Fuschi was turned down but went anyway. One of the Rio judges was a Russian pianist, Pavel Serebryakov, who had also been named as a judge for the forthcoming piano competition in Moscow. He had brought along a pile of brochures and application forms in various languages, and he gave a packet to Fuschi, saying he hoped she would come.

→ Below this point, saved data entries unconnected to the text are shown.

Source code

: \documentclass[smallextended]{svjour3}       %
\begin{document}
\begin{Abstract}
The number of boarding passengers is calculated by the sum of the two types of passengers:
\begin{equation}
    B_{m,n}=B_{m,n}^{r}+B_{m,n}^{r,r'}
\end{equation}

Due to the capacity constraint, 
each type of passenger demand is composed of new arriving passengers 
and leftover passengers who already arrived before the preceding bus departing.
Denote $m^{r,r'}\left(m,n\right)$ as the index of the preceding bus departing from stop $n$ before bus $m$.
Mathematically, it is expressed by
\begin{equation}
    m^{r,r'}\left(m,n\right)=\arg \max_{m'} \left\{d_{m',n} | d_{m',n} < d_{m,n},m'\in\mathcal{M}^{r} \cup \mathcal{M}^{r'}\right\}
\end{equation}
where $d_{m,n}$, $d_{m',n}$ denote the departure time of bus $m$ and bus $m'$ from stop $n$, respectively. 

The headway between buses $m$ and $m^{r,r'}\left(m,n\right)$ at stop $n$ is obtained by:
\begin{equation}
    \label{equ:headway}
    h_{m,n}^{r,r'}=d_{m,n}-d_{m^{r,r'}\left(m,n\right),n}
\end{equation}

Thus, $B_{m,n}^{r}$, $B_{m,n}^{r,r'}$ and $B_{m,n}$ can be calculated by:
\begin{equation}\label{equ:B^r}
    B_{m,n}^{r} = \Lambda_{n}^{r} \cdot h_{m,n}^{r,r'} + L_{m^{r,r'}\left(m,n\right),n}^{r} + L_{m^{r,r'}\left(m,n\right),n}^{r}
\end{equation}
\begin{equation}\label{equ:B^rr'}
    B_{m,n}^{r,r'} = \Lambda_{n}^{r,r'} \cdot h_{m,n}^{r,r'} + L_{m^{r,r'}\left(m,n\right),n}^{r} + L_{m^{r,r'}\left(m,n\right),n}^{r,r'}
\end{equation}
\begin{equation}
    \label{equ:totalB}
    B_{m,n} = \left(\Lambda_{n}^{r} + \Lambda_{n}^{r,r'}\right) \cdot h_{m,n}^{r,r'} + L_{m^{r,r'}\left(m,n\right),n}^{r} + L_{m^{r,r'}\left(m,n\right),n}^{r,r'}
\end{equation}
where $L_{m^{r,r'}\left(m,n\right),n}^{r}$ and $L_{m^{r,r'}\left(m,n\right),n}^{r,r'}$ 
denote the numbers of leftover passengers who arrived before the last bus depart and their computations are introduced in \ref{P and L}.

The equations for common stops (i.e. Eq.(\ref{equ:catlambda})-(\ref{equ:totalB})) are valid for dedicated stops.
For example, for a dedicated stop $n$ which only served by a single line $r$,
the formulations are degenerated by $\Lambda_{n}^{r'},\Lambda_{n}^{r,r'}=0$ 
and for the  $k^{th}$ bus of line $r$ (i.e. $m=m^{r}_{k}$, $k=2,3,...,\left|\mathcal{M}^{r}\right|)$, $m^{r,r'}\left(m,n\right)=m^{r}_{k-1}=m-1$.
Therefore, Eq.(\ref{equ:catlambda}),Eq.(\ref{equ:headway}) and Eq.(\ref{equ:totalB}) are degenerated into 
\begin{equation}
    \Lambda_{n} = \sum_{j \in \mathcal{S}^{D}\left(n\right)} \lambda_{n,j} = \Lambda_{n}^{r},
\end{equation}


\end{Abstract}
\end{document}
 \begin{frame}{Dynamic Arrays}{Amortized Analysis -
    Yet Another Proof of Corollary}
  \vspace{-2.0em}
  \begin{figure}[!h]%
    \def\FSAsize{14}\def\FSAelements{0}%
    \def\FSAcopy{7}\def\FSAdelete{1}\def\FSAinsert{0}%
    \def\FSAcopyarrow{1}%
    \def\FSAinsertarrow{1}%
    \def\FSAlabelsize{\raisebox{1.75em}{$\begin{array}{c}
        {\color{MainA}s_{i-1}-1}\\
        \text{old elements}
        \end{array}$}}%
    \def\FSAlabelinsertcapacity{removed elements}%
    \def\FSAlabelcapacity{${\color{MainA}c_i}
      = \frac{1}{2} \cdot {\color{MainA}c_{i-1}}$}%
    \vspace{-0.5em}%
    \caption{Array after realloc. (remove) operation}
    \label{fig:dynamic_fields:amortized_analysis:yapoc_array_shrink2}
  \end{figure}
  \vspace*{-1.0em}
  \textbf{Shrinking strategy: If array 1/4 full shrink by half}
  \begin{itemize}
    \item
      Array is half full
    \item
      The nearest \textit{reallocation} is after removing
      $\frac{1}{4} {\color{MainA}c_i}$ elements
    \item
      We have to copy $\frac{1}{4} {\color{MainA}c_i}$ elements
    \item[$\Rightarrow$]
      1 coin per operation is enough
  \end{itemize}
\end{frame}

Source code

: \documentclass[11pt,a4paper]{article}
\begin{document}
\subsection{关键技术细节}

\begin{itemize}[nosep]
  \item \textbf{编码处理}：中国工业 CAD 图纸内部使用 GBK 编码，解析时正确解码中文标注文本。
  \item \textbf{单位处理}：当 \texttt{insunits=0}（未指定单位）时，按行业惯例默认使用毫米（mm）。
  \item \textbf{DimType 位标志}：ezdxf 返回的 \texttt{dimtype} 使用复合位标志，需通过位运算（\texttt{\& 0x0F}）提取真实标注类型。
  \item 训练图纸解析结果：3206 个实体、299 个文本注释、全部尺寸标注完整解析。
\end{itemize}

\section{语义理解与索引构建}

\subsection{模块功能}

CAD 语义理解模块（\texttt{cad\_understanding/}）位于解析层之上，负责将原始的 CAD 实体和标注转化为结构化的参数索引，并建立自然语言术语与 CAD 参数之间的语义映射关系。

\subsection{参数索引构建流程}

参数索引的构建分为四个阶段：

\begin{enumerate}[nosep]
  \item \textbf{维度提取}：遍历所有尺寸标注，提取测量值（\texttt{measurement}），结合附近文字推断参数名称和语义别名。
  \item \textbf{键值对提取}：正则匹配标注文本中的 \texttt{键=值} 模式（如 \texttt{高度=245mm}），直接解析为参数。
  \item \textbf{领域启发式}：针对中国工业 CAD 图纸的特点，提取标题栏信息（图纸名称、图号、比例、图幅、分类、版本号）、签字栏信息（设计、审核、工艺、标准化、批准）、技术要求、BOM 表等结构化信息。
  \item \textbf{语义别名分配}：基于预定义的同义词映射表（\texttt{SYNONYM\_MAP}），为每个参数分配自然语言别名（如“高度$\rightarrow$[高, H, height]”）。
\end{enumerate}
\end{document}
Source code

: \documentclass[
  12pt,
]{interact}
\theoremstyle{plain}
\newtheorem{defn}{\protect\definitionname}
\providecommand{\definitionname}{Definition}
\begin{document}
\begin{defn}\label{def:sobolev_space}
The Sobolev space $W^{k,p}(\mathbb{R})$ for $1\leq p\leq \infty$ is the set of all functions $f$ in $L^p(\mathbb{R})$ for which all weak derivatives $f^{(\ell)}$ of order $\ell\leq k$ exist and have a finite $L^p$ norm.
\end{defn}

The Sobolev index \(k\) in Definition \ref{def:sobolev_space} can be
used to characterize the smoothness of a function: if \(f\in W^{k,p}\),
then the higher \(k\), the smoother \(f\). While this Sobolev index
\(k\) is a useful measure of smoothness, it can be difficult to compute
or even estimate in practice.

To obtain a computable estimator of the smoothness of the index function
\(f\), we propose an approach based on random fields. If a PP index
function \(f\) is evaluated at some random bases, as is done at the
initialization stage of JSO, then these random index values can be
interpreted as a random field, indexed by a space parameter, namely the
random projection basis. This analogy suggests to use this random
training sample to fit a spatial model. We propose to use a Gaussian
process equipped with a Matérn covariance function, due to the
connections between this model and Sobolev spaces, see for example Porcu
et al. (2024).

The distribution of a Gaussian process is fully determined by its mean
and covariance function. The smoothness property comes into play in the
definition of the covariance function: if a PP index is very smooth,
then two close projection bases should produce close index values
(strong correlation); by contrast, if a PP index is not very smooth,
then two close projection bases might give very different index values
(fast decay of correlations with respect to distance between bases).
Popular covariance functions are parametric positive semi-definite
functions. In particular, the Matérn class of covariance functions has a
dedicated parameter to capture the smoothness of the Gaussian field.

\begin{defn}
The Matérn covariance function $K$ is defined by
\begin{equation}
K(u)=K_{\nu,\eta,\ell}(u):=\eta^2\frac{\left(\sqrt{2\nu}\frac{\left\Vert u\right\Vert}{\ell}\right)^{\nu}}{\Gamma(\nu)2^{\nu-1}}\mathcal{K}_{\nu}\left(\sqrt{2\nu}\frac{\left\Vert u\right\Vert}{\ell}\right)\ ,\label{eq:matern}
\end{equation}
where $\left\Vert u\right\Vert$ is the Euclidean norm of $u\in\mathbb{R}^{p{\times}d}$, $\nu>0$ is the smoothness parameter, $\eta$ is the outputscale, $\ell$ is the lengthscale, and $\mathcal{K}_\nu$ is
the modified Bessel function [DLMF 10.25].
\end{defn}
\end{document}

The large brochure was a luxury production that clearly heralded an important event. The royal blue cover bore a cameo of Tchaikovsky above the title
INTERNATIONAL PIANO AND VIOLIN COMPETITION NAMED AFTER TCHAIKOVSKY
. Inside were thirty-six pages lavishly illustrated with photographs of the composer, his birthplace, his house in Klin, his scores, his statue in front of the Moscow Tchaikovsky Conservatory, the Great Hall of the conservatory from various angles, and the large Moscow concert venue named Tchaikovsky Hall. There was no mistaking Russia’s pride in its most famous composer, and there was no arguing with the stature of those behind the competition. Heading the Organizing Committee was Dmitri Shostakovich, now restored to first place in the Soviet pantheon. The
always reliable Emil Gilels was chairman of the jury, which also included the highly unreliable but celebrated Sviatoslav Richter. After the programs for pianists and violinists, the brochure ended with a list of the eight prizes on offer, ranging from 25,000 rubles ($6,250 at the official 1957 exchange rate) and a gold medal to 5,000 rubles and a badge of honor.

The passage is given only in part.